• _What you will do_
Report every line from the material that contains the word "NOTE".

• _Data for this exercise_
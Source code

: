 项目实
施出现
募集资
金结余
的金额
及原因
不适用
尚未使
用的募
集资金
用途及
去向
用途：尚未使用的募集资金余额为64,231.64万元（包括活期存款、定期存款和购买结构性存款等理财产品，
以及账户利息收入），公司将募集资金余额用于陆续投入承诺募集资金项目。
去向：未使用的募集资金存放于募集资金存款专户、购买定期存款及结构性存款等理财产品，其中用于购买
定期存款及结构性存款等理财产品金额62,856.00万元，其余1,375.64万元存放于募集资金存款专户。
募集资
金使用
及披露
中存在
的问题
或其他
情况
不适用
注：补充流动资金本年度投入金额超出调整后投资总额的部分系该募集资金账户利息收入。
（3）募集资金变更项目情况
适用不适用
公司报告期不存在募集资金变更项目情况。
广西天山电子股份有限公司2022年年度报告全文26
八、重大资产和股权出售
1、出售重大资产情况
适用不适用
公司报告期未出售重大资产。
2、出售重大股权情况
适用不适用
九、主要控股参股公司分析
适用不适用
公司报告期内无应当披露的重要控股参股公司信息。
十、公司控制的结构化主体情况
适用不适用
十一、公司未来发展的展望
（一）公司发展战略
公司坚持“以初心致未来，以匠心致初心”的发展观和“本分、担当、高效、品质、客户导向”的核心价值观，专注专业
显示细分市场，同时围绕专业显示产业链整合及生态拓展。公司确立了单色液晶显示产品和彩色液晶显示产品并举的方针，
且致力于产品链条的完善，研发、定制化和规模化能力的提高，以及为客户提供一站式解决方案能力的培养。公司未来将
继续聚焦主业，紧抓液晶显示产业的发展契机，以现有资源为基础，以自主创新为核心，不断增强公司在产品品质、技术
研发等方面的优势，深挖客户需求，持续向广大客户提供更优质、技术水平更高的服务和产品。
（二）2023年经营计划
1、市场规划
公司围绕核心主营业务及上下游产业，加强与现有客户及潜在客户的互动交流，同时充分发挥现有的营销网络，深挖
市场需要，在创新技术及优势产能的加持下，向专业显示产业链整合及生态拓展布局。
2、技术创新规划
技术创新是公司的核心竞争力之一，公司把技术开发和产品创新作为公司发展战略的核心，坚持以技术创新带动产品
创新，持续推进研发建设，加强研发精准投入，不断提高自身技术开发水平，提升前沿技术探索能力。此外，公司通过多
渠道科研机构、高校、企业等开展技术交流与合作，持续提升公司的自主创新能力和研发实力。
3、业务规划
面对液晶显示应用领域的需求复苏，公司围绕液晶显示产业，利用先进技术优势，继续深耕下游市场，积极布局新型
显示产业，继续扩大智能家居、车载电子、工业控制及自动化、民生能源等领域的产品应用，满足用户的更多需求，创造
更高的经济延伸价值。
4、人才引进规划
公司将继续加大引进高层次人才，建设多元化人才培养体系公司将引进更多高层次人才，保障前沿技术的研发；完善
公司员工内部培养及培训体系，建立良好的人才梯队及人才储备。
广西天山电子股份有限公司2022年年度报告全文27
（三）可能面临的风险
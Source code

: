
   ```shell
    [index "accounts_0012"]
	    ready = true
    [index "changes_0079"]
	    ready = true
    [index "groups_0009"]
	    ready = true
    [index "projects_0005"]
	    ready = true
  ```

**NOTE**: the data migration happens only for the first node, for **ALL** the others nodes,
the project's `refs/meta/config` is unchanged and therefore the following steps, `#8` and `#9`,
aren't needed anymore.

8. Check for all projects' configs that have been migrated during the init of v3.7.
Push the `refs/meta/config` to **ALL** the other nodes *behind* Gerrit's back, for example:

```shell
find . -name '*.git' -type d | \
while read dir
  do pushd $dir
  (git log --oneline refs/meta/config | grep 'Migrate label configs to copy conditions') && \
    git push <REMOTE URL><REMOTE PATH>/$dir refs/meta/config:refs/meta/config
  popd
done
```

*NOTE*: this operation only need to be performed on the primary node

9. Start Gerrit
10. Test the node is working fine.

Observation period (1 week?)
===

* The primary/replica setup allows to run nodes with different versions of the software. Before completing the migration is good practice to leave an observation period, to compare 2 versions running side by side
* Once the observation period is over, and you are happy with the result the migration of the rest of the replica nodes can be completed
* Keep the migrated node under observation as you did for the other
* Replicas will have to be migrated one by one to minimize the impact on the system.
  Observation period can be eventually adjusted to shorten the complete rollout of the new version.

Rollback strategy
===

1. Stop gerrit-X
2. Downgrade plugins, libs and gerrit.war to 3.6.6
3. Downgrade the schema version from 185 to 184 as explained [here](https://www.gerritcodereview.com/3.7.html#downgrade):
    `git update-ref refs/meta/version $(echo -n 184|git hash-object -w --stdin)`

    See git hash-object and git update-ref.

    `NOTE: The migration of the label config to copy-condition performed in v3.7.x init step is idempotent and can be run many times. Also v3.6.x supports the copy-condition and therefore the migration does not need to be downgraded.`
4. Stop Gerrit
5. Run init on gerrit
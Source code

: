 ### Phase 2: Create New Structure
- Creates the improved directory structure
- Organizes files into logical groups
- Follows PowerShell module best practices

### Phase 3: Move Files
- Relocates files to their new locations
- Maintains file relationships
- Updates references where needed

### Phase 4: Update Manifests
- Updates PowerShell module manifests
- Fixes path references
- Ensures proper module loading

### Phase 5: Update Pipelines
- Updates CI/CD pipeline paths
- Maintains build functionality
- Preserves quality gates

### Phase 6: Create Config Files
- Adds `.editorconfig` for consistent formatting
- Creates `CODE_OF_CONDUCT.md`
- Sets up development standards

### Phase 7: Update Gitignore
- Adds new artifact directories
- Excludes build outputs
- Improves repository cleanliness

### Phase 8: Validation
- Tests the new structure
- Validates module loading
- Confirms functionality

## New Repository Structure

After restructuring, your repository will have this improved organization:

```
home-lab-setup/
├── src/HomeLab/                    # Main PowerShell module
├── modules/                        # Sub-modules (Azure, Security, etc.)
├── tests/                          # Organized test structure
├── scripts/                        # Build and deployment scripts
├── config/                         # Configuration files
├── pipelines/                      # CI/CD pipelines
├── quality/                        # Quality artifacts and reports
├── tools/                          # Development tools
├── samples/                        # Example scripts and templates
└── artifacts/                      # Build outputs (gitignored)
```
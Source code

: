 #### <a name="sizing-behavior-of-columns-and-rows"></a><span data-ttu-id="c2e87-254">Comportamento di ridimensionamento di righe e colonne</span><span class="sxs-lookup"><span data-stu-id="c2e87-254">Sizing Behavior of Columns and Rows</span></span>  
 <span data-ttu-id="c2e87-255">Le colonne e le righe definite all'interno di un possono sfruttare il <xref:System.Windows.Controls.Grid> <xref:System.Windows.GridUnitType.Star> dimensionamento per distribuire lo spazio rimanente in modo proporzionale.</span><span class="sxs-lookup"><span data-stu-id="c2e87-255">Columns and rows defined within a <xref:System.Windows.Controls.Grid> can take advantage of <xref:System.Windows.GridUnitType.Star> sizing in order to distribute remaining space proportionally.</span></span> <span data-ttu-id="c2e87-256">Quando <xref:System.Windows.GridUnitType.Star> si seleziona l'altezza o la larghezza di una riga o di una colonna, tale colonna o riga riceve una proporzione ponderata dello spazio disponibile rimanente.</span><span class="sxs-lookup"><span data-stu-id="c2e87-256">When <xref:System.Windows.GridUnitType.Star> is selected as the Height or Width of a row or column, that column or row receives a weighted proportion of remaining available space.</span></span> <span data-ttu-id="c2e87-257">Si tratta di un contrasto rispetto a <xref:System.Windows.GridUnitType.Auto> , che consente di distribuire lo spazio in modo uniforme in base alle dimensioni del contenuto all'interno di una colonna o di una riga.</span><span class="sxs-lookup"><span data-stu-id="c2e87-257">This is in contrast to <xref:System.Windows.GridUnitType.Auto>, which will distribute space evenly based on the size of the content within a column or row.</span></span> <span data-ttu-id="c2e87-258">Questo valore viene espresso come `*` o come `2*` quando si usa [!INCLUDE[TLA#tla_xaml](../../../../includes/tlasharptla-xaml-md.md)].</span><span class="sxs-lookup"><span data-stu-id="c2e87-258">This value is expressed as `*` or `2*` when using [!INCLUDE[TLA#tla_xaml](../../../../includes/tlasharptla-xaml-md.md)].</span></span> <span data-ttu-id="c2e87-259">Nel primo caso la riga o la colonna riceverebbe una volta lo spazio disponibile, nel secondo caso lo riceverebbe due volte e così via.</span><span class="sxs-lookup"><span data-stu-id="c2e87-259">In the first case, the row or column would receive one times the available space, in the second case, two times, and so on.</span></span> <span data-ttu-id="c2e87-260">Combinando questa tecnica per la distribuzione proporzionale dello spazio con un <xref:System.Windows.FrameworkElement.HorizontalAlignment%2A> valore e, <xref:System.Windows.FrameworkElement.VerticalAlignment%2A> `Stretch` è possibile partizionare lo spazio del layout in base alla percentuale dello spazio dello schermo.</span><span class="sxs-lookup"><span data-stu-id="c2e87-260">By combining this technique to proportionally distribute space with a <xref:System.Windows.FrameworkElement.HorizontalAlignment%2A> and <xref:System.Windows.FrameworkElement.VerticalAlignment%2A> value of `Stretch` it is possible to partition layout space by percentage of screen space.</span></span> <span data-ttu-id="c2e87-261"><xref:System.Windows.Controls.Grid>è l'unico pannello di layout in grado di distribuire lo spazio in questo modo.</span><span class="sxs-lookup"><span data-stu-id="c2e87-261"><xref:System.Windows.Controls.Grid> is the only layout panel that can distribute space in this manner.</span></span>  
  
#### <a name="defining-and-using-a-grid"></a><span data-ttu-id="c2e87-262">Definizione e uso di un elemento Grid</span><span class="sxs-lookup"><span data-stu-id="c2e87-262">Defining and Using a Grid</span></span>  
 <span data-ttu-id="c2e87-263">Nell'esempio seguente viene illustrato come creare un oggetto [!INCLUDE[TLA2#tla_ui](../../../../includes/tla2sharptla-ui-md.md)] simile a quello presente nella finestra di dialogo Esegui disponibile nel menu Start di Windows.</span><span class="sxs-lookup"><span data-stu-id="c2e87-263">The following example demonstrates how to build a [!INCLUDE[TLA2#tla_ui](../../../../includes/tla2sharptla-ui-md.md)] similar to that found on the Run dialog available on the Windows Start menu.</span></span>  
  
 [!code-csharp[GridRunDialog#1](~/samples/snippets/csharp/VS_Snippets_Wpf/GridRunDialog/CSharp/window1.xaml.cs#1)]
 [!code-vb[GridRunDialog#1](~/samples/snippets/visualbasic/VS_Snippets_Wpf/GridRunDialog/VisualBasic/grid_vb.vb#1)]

• _Result of the exercise_
**NOTE**: the data migration happens only for the first node, for **ALL** the others nodes,
*NOTE*: this operation only need to be performed on the primary node
    `NOTE: The migration of the label config to copy-condition performed in v3.7.x init step is idempotent and can be run many times. Also v3.6.x supports the copy-condition and therefore the migration does not need to be downgraded.`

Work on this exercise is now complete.